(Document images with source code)
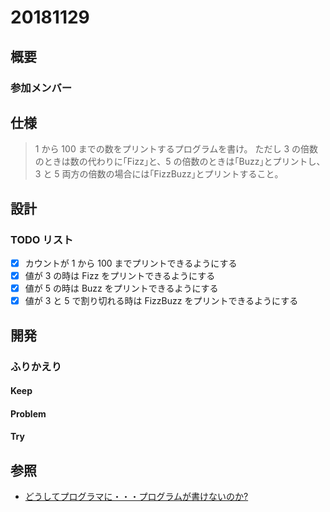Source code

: # 20181129

## 概要

### 参加メンバー

## 仕様

> 1 から 100 までの数をプリントするプログラムを書け。
> ただし 3 の倍数のときは数の代わりに｢Fizz｣と、5 の倍数のときは｢Buzz｣とプリントし、3 と 5 両方の倍数の場合には｢FizzBuzz｣とプリントすること。

## 設計

### TODO リスト

- [x] カウントが 1 から 100 までプリントできるようにする
- [x] 値が 3 の時は Fizz をプリントできるようにする
- [x] 値が 5 の時は Buzz をプリントできるようにする
- [x] 値が 3 と 5 で割り切れる時は FizzBuzz をプリントできるようにする

## 開発

### ふりかえり

#### Keep

#### Problem

#### Try

## 参照

- [どうしてプログラマに・・・プログラムが書けないのか?](http://www.aoky.net/articles/jeff_atwood/why_cant_programmers_program.htm)
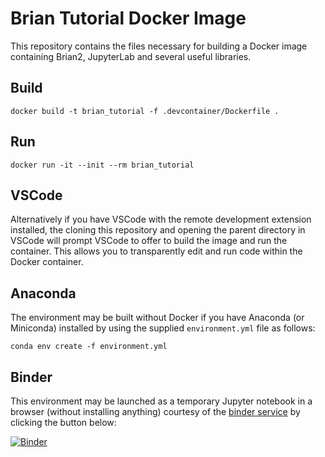 # Brian Tutorial Docker Image

This repository contains the files necessary for building a Docker image containing Brian2, JupyterLab and several useful libraries. 

## Build

`docker build -t brian_tutorial -f .devcontainer/Dockerfile .`

## Run

`docker run -it --init --rm brian_tutorial`

## VSCode

Alternatively if you have VSCode with the remote development extension installed, the cloning this repository and opening the parent directory in VSCode will prompt VSCode to offer to build the image and run the container. This allows you to transparently edit and run code within the Docker container. 

## Anaconda

The environment may be built without Docker if you have Anaconda (or Miniconda) installed by using the supplied `environment.yml` file as follows:

`conda env create -f environment.yml`

## Binder

This environment may be launched as a temporary Jupyter notebook in a browser (without installing anything) courtesy of the [binder service](https://mybinder.org) by clicking the button below:

[![Binder](https://mybinder.org/badge_logo.svg)](https://mybinder.org/v2/gh/bdevans/brian_tutorial/master)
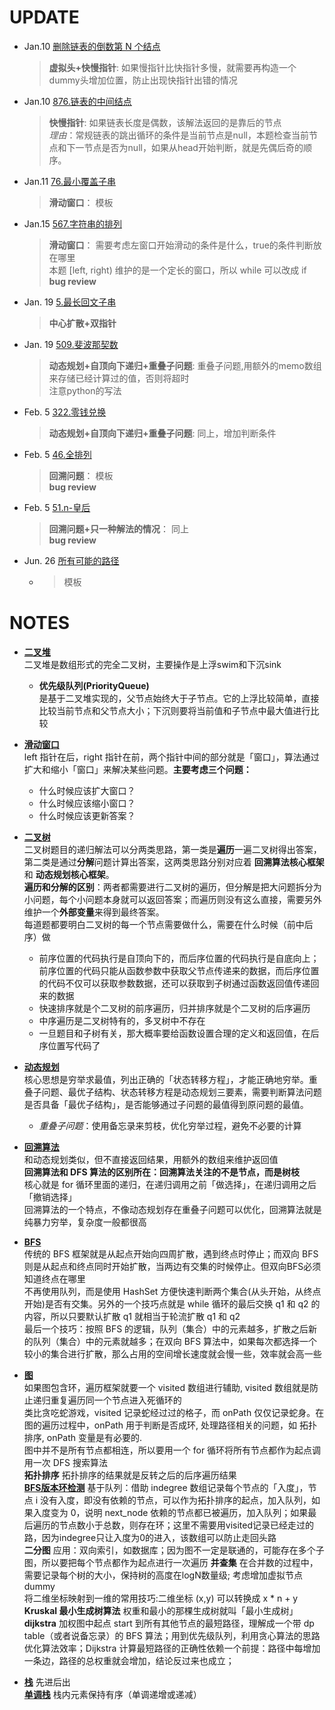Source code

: # UPDATE
- Jan.10   [删除链表的倒数第 N 个结点](19.删除链表的倒数第-n-个结点.py)     
    > **虚拟头+快慢指针**:    如果慢指针比快指针多慢，就需要再构造一个dummy头增加位置，防止出现快指针出错的情况  
- Jan.10    [876.链表的中间结点](876.链表的中间结点.py)    
    > **快慢指针**:     如果链表长度是偶数，该解法返回的是靠后的节点   
    *理由*：常规链表的跳出循环的条件是当前节点是null，本题检查当前节点和下一节点是否为null，如果从head开始判断，就是先偶后奇的顺序。  
- Jan.11    [76.最小覆盖子串](76.最小覆盖子串.cpp)  
    > **滑动窗口**：    模板  
- Jan.15    [567.字符串的排列](76.最小覆盖子串.cpp)  
    > **滑动窗口**：    需要考虑左窗口开始滑动的条件是什么，true的条件判断放在哪里  
    > 本题 [left, right) 维护的是一个定长的窗口，所以 while 可以改成 if  
    > **bug review**  
- Jan. 19   [5.最长回文子串](5.最长回文子串.java)  
    > **中心扩散+双指针**  
- Jan. 19   [509.斐波那契数](509.斐波那契数.py)   
    > **动态规划+自顶向下递归+重叠子问题**:  重叠子问题,用额外的memo数组来存储已经计算过的值，否则将超时  
    > 注意python的写法  
- Feb. 5   [322.零钱兑换](322.零钱兑换.py)   
    > **动态规划+自顶向下递归+重叠子问题**:  同上，增加判断条件    
- Feb. 5   [46.全排列](46.全排列.py)  
    > **回溯问题**：    模板  
    > **bug review**  
- Feb. 5   [51.n-皇后](51.n-皇后.py)   
    > **回溯问题+只一种解法的情况**：    同上  
    > **bug review**  

- Jun. 26  [所有可能的路径](797.%E6%89%80%E6%9C%89%E5%8F%AF%E8%83%BD%E7%9A%84%E8%B7%AF%E5%BE%84.py)
  - > 模板   

# NOTES
- [**二叉堆**](https://labuladong.github.io/algo/di-yi-zhan-da78c/shou-ba-sh-daeca/er-cha-dui-1a386/)  
    二叉堆是数组形式的完全二叉树，主要操作是上浮swim和下沉sink  
  - **优先级队列(PriorityQueue)**  
      是基于二叉堆实现的，父节点始终大于子节点。它的上浮比较简单，直接比较当前节点和父节点大小；下沉则要将当前值和子节点中最大值进行比较

- [**滑动窗口**](https://labuladong.github.io/algo/di-yi-zhan-da78c/shou-ba-sh-48c1d/wo-xie-le--f7a92/)  
   left 指针在后，right 指针在前，两个指针中间的部分就是「窗口」，算法通过扩大和缩小「窗口」来解决某些问题。**主要考虑三个问题：**   
   - 什么时候应该扩大窗口？  
   - 什么时候应该缩小窗口？  
   - 什么时候应该更新答案？  
- [**二叉树**](https://labuladong.github.io/algo/di-ling-zh-bfe1b/dong-ge-da-334dd/)  
    二叉树题目的递归解法可以分两类思路，第一类是**遍历**一遍二叉树得出答案，第二类是通过**分解**问题计算出答案，这两类思路分别对应着 **回溯算法核心框架** 和 **动态规划核心框架**。  
    **遍历和分解的区别**：两者都需要进行二叉树的遍历，但分解是把大问题拆分为小问题，每个小问题本身就可以返回答案；而遍历则没有这么直接，需要另外维护一个**外部变量**来得到最终答案。   
    每道题都要明白二叉树的每一个节点需要做什么，需要在什么时候（前中后序）做  
    - 前序位置的代码执行是自顶向下的，而后序位置的代码执行是自底向上；前序位置的代码只能从函数参数中获取父节点传递来的数据，而后序位置的代码不仅可以获取参数数据，还可以获取到子树通过函数返回值传递回来的数据    
    - 快速排序就是个二叉树的前序遍历，归并排序就是个二叉树的后序遍历 
    - 中序遍历是二叉树特有的，多叉树中不存在   
    - 一旦题目和子树有关，那大概率要给函数设置合理的定义和返回值，在后序位置写代码了  

- [**动态规划**](https://labuladong.github.io/algo/di-ling-zh-bfe1b/dong-tai-g-1e688/)      
    核心思想是穷举求最值，列出正确的「状态转移方程」，才能正确地穷举。重叠子问题、最优子结构、状态转移方程是动态规划三要素，需要判断算法问题是否具备「最优子结构」，是否能够通过子问题的最值得到原问题的最值。
    - *重叠子问题*：使用备忘录来剪枝，优化穷举过程，避免不必要的计算  

- [**回溯算法**](https://labuladong.github.io/algo/di-ling-zh-bfe1b/hui-su-sua-c26da/)  
    和动态规划类似，但不直接返回结果，用额外的数组来维护返回值   
    **回溯算法和 DFS 算法的区别所在：回溯算法关注的不是节点，而是树枝**  
    核心就是 for 循环里面的递归，在递归调用之前「做选择」，在递归调用之后「撤销选择」  
    回溯算法的一个特点，不像动态规划存在重叠子问题可以优化，回溯算法就是纯暴力穷举，复杂度一般都很高   

- [**BFS**](https://labuladong.github.io/algo/di-ling-zh-bfe1b/bfs-suan-f-463fd/)  
    传统的 BFS 框架就是从起点开始向四周扩散，遇到终点时停止；而双向 BFS 则是从起点和终点同时开始扩散，当两边有交集的时候停止。但双向BFS必须知道终点在哪里   
    不再使用队列，而是使用 HashSet 方便快速判断两个集合(从头开始，从终点开始)是否有交集。另外的一个技巧点就是 while 循环的最后交换 q1 和 q2 的内容，所以只要默认扩散 q1 就相当于轮流扩散 q1 和 q2  
    最后一个技巧：按照 BFS 的逻辑，队列（集合）中的元素越多，扩散之后新的队列（集合）中的元素就越多；在双向 BFS 算法中，如果每次都选择一个较小的集合进行扩散，那么占用的空间增长速度就会慢一些，效率就会高一些  
    
- [**图**](https://labuladong.github.io/algo/di-yi-zhan-da78c/shou-ba-sh-03a72/tu-lun-ji--d55b2/)  
    如果图包含环，遍历框架就要一个 visited 数组进行辅助, visited 数组就是防止递归重复遍历同一个节点进入死循环的  
    类比贪吃蛇游戏，visited 记录蛇经过过的格子，而 onPath 仅仅记录蛇身。在图的遍历过程中，onPath 用于判断是否成环, 处理路径相关的问题，如 拓扑排序, onPath 变量是有必要的.  
    图中并不是所有节点都相连，所以要用一个 for 循环将所有节点都作为起点调用一次 DFS 搜索算法  
    **拓扑排序** 拓扑排序的结果就是反转之后的后序遍历结果  
    [**BFS版本环检测**](https://labuladong.github.io/algo/di-yi-zhan-da78c/shou-ba-sh-03a72/huan-jian--e36de/) 基于队列：借助 indegree 数组记录每个节点的「入度」，节点 i 没有入度，即没有依赖的节点，可以作为拓扑排序的起点，加入队列，如果入度变为 0，说明 next_node 依赖的节点都已被遍历，加入队列；如果最后遍历的节点数小于总数，则存在环；这里不需要用visited记录已经走过的路，因为indegree只让入度为0的进入，该数组可以防止走回头路  
    **二分图** 应用：双向索引，如数据库；因为图不一定是联通的，可能存在多个子图，所以要把每个节点都作为起点进行一次遍历
    **并查集** 在合并数的过程中，需要记录每个树的大小，保持树的高度在logN数量级; 考虑增加虚拟节点dummy   
    将二维坐标映射到一维的常用技巧:二维坐标 (x,y) 可以转换成 x * n + y  
    **Kruskal 最小生成树算法** 权重和最小的那棵生成树就叫「最小生成树」  
    **dijkstra** 加权图中起点 start 到所有其他节点的最短路径，理解成一个带 dp table（或者说备忘录）的 BFS 算法；用到优先级队列，利用贪心算法的思路优化算法效率；Dijkstra 计算最短路径的正确性依赖一个前提：路径中每增加一条边，路径的总权重就会增加，结论反过来也成立；  

- [**栈**](https://labuladong.github.io/algo/di-yi-zhan-da78c/shou-ba-sh-daeca/dan-diao-z-1bebe/)
    先进后出  
    [**单调栈**](496.下一个更大元素-i.py) 栈内元素保持有序（单调递增或递减）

*TASK DETAILS:*
Show me every line of the entries above that holds "VSCode".

*YOUR SOLUTION:*
## VSCode
Alternatively if you have VSCode with the remote development extension installed, the cloning this repository and opening the parent directory in VSCode will prompt VSCode to offer to build the image and run the container. This allows you to transparently edit and run code within the Docker container. 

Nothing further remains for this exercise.